Rígido hasta el extremo en cuanto atañía a la moralidad de los educandos, nunca era más severo que cuando se trataba de castigar faltas contra las buenas costumbres. Imposible es que en un establecimiento donde vive un número inmenso de personas, dejen de cometerse a cada paso faltas de todo género; no hay todavía un solo ejemplo, ni llegará a haberlo nunca, de que sea inmaculada toda una corporación. Mas ya que el mal no puede evitarse, preciso es a lo menos no descuidar el remedio, y Rodríguez Puebla sabía aplicarlo con la oportunidad y tino que se requieren para que sea eficaz. Recatábanse, pues, mucho de ser cogidos infraganti, los que se entregaban a vicios punibles, porque sabían que ningún motivo los eximiría del castigo.

Para el ejercicio de su autoridad en esta parte, favorecía sobremanera al rector, la destreza verdaderamente extraordinaria con que averiguaba, cuando quería, casi cuanto hacían ciertos colegiales dentro y fuera del establecimiento. Al llamarlos a fin de que sus consejos les sirviesen para corregirse, les revelaba las faltas que hablan cometido; y lo hacía con tal precisión, con datos tan seguros, con pruebas tan inequívocas, que se necesitaba gran descaro para insistir en la negativa, a que regularmente apelaban al principio los culpables para su defensa. Al salir de la presencia de aquel juez tan bien informado, se admiraban los más y cavilaban en vano por saber cómo había descubierto lo que ellos suponían ignorado de todos.

La ciencia y la instrucción se opacan, cuando faltan en quienes las poseen, las cualidades necesarias para presentarse con decencia y finura en la sociedad en que están destinados a vivir. Por tal principio se infundían a los colegiales de San Gregorio, desde su entrada, ideas y hábitos de urbanidad. Cualquiera persona de fuera, que entrara al colegio, quedaba complacida de las atenciones que se le dispensaban, lejos de faltarle con las soeces groserías a que son tan propensos los jóvenes reunidos, cuando no tienen buena dirección. Principalmente en las funciones públicas, daba gusto observar el silencio, la dignidad, la compostura de todos los colegiales: jamás salía de entre ellos, a pesar de ser tantos, ni una risotada, ni un grito. Por lo común se abstenían hasta de hablar. Cuando alguna vez lo verificaban, era en voz baja y a hurtadillas, de suerte que aquello no era ni notado; y si por casualidad el rector lo observaba, bastaba una mirada, una seña suya para que todo volviese al orden.

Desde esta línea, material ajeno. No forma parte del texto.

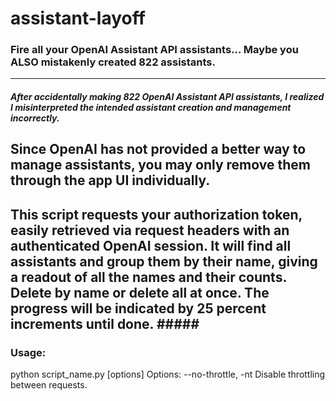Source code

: # assistant-layoff #
### Fire all your OpenAI Assistant API assistants... Maybe you ALSO mistakenly created 822 assistants. ###
---
##### After accidentally making 822 OpenAI Assistant API assistants, I realized I misinterpreted the intended assistant creation and management incorrectly.
Since OpenAI has not provided a better way to manage assistants, you may only remove them through the app UI individually.
---
This script requests your authorization token, easily retrieved via request headers with an authenticated OpenAI session.
It will find all assistants and group them by their name, giving a readout of all the names and their counts.
Delete by name or delete all at once. The progress will be indicated by 25 percent increments until done. #####
---
### Usage: ###
python script_name.py [options]
Options:
    --no-throttle, -nt    Disable throttling between requests.
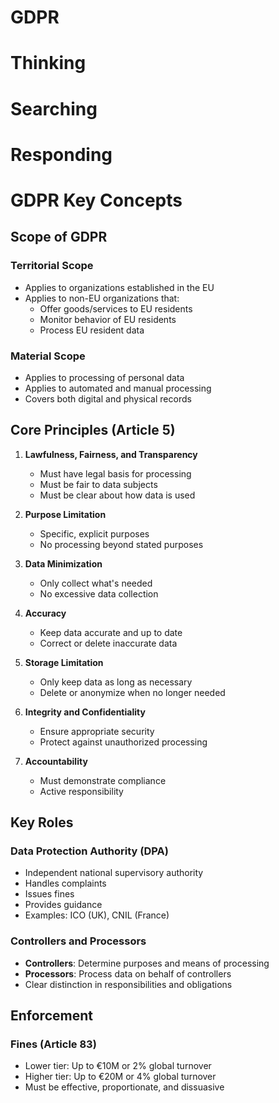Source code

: # GDPR

# Thinking


# Searching


# Responding



# GDPR Key Concepts

## Scope of GDPR
### Territorial Scope
- Applies to organizations established in the EU
- Applies to non-EU organizations that:
  - Offer goods/services to EU residents
  - Monitor behavior of EU residents
  - Process EU resident data

### Material Scope
- Applies to processing of personal data
- Applies to automated and manual processing
- Covers both digital and physical records

## Core Principles (Article 5)
1. **Lawfulness, Fairness, and Transparency**
   - Must have legal basis for processing
   - Must be fair to data subjects
   - Must be clear about how data is used

2. **Purpose Limitation**
   - Specific, explicit purposes
   - No processing beyond stated purposes

3. **Data Minimization**
   - Only collect what's needed
   - No excessive data collection

4. **Accuracy**
   - Keep data accurate and up to date
   - Correct or delete inaccurate data

5. **Storage Limitation**
   - Only keep data as long as necessary
   - Delete or anonymize when no longer needed

6. **Integrity and Confidentiality**
   - Ensure appropriate security
   - Protect against unauthorized processing

7. **Accountability**
   - Must demonstrate compliance
   - Active responsibility

## Key Roles
### Data Protection Authority (DPA)
- Independent national supervisory authority
- Handles complaints
- Issues fines
- Provides guidance
- Examples: ICO (UK), CNIL (France)

### Controllers and Processors
- **Controllers**: Determine purposes and means of processing
- **Processors**: Process data on behalf of controllers
- Clear distinction in responsibilities and obligations

## Enforcement
### Fines (Article 83)
- Lower tier: Up to €10M or 2% global turnover
- Higher tier: Up to €20M or 4% global turnover
- Must be effective, proportionate, and dissuasive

No era Rodríguez poco cuidadoso con el aseo, que recomendaba con sus palabras, y más aun con su ejemplo: jamás le pudo tachar nadie la menor falta en este punto. Convencido estaba de las grandes ventajas, de la necesidad imprescindible de esa cualidad, que no falta quien cometa la torpeza de colocar entre las secundarias. Las ideas se rectifican sin cesar en ese punto, considerándose a un hombre desaseado como sin una de las buenas prendas de educación. La limpieza, enemiga de los afeites y afeminaciones, hará que el que la tenga sea siempre bien recibido en sociedad, a diferencia del que incurre en el defecto que le es opuesto. Para que el aseo sea visto con toda preferencia, ha habido el inconveniente de que ha prevalecido la idea falsa de que todos los hombres grandes son dejados, y muchos, cuya pequeñez causa lástima, se han creído iguales a aquellos con solo abjurar de la limpieza. Así los cortesanos de Alejandro Magno lo imitaban, inclinando a un lado la cabeza; y en eso era en lo único que se le parecían.

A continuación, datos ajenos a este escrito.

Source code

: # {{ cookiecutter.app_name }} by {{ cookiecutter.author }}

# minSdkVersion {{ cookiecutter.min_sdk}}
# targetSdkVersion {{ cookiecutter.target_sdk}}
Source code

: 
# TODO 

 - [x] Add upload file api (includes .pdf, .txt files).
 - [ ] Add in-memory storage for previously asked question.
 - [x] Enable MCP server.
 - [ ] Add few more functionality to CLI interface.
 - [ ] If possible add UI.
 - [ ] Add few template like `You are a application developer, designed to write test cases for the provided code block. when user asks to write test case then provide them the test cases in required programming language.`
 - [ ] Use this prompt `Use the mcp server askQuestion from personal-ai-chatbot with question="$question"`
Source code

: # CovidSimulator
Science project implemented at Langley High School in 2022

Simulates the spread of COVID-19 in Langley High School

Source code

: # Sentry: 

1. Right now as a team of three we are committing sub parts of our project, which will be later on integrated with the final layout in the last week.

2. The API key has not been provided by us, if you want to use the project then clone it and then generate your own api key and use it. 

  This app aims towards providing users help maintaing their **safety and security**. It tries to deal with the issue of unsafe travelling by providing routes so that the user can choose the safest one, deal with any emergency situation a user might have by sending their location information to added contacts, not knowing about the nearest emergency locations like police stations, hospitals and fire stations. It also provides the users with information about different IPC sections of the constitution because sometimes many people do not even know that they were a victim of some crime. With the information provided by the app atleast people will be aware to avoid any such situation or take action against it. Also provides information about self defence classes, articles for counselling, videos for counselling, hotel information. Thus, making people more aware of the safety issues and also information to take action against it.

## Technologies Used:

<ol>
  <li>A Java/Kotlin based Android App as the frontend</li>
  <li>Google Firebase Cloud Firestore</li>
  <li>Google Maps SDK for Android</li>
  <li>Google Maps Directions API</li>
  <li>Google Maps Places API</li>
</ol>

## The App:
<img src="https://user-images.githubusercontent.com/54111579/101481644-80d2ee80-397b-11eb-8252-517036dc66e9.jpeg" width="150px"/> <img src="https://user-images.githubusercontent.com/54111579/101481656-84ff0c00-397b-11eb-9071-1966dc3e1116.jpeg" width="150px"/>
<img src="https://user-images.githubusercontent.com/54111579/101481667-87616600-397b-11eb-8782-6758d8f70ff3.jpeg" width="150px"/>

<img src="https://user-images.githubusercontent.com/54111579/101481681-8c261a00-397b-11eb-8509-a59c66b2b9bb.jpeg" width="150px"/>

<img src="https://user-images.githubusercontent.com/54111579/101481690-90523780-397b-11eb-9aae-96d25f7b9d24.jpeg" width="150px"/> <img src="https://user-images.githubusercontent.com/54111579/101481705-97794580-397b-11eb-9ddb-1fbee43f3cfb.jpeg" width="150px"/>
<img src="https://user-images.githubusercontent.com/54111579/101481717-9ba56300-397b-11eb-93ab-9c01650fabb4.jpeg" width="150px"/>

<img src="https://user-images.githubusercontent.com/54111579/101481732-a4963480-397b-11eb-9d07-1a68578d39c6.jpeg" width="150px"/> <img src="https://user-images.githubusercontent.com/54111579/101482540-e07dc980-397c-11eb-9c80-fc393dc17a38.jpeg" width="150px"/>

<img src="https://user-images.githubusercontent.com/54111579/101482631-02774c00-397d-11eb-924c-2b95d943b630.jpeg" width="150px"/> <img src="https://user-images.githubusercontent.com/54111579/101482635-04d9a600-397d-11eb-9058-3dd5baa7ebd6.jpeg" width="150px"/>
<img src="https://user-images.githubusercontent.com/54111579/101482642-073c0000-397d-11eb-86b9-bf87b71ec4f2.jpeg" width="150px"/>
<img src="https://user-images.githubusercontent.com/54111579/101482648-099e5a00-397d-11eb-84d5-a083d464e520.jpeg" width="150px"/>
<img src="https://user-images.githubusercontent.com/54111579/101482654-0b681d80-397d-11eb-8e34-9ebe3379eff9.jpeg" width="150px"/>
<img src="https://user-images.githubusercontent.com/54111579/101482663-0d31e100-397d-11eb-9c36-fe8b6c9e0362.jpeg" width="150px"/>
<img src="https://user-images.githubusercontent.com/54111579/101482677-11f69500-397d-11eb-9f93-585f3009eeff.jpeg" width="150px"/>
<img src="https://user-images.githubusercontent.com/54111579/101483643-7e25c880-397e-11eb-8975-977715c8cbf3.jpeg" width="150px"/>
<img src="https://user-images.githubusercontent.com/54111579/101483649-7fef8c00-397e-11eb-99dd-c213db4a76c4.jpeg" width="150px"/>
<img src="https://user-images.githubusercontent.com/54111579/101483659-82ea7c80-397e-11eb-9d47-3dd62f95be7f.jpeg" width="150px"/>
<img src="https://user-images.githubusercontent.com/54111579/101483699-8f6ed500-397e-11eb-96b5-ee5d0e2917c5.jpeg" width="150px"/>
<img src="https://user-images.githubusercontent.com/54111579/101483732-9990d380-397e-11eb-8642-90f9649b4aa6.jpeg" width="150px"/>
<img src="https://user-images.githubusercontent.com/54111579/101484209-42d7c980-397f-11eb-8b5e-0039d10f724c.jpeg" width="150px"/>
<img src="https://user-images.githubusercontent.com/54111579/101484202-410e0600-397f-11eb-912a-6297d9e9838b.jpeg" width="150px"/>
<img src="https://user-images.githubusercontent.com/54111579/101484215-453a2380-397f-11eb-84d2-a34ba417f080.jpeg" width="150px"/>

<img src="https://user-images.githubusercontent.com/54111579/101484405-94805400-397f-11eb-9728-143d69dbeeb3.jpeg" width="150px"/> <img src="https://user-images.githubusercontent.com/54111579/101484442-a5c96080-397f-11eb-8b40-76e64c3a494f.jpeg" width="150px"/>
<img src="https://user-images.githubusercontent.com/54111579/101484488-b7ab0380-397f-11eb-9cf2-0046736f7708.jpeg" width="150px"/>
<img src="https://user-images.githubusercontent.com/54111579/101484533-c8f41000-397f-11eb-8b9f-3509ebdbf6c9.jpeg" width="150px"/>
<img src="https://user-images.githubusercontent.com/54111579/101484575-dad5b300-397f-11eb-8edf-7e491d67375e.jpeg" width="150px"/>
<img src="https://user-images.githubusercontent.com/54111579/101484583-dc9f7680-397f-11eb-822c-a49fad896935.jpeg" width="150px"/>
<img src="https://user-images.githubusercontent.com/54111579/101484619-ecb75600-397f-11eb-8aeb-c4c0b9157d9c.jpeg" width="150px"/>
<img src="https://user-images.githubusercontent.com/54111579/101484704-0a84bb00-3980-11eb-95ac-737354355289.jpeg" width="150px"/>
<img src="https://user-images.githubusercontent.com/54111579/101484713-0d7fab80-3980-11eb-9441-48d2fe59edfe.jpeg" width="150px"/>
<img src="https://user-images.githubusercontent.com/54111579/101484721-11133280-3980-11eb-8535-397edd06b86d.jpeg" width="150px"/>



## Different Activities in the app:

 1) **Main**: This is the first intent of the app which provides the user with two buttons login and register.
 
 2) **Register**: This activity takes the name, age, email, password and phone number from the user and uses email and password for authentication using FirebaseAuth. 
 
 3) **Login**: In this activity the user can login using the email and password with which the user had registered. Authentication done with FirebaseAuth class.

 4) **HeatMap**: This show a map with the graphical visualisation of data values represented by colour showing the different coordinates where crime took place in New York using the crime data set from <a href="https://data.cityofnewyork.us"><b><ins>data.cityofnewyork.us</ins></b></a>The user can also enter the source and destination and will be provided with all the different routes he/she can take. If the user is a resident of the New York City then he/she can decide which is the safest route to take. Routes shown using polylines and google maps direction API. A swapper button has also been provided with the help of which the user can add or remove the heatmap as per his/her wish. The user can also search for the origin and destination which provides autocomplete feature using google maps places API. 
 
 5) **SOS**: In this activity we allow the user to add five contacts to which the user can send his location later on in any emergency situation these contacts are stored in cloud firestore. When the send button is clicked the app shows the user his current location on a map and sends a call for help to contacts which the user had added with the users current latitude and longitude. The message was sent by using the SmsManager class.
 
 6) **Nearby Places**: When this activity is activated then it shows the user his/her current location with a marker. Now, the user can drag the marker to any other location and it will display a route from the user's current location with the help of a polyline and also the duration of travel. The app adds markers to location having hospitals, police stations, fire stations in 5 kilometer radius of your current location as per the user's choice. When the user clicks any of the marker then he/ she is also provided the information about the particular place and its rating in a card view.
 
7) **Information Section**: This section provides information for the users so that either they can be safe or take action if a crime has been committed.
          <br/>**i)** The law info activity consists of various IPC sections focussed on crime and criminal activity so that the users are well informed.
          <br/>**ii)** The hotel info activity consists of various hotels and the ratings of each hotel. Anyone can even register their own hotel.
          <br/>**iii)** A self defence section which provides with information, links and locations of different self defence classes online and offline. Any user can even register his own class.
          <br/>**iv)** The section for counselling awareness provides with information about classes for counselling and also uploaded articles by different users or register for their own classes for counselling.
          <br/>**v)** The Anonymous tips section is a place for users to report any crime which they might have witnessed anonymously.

En el Colegio de San Gregorio, en vez de agitación y alborotos, en vez de gritos y rebeliones de colegiales, reinaban el orden y la tranquilidad. No se veían las paredes manchadas con inscripciones y pinturas obscenas ni desvergonzadas; no se interrumpían las distribuciones con maldades ni faltas de respeto a los superiores. Los alumnos internos y externos rara vez salaban cátedra o faltaban a alguna de sus obligaciones en el ramo de estudio. Los mismos catedráticos se habían abstenido de no cumplir con las suyas, aun cuando no hubiesen estado dotados, como lo estaban, de pundonor y delicadeza. Cuando el jefe de un establecimiento da buen ejemplo y sabe hacerse respetar, todos los demás, del primero al último, son también de lo más exactos, así como cuando la cabeza flaquea, todo se vuelve confusión y desorden.

Hay en México un vicio sobremanera generalizado, el de la falta de puntualidad. Se ha hecho costumbre ocurrir a una cita una o dos horas después de aquella en que se da, y no hacer nunca en su debido tiempo lo que se ofrece. Para los que saben que ese tiempo es una cosa preciosa, que malgastamos, porque no calculamos lo que vale, tal práctica tiene todos los caracteres de viciosa; y no es perdido por consiguiente el trabajo que se emplea en no dejar que la contraiga la juventud. De esa suerte obraba Rodríguez Puebla, haciendo consistir la enseñanza de la puntualidad, en los hechos que valen siempre más que las lecciones teóricas. En San Gregorio se hacia todo a la hora que se había fijado; en las funciones públicas no se esperaba a nadie, y con frecuencia sucedió que comenzaran con solo los alumnos, por no haber llegado de fuera persona alguna, ni aun de aquellas cuya presencia podía considerarse como necesaria para el acto.

Don Juan Rodríguez Puebla era no solamente respetado, sino también temido por los colegiales, sin excepción alguna. Su inflexibilidad y su entereza producían ese temor. Aun los alumnos más díscolos, que galleaban en presencia de otros superiores, en la suya no se atrevían a echarla de guapos. Sus órdenes eran pronta y exactamente obedecidas; sus reprimendas se escuchaban casi siempre en silencio y con los ojos bajos; el solo anuncio de su llegada bastaba para contener cualquier desorden.

Los enemigos del rector le han hecho, por la conducta severa, y a veces dura que observaba con sus subordinados, el cargo de que era déspota y tirano. Las contestaciones abundan para satisfacer esa odiosa inculpación: indicaremos algunas.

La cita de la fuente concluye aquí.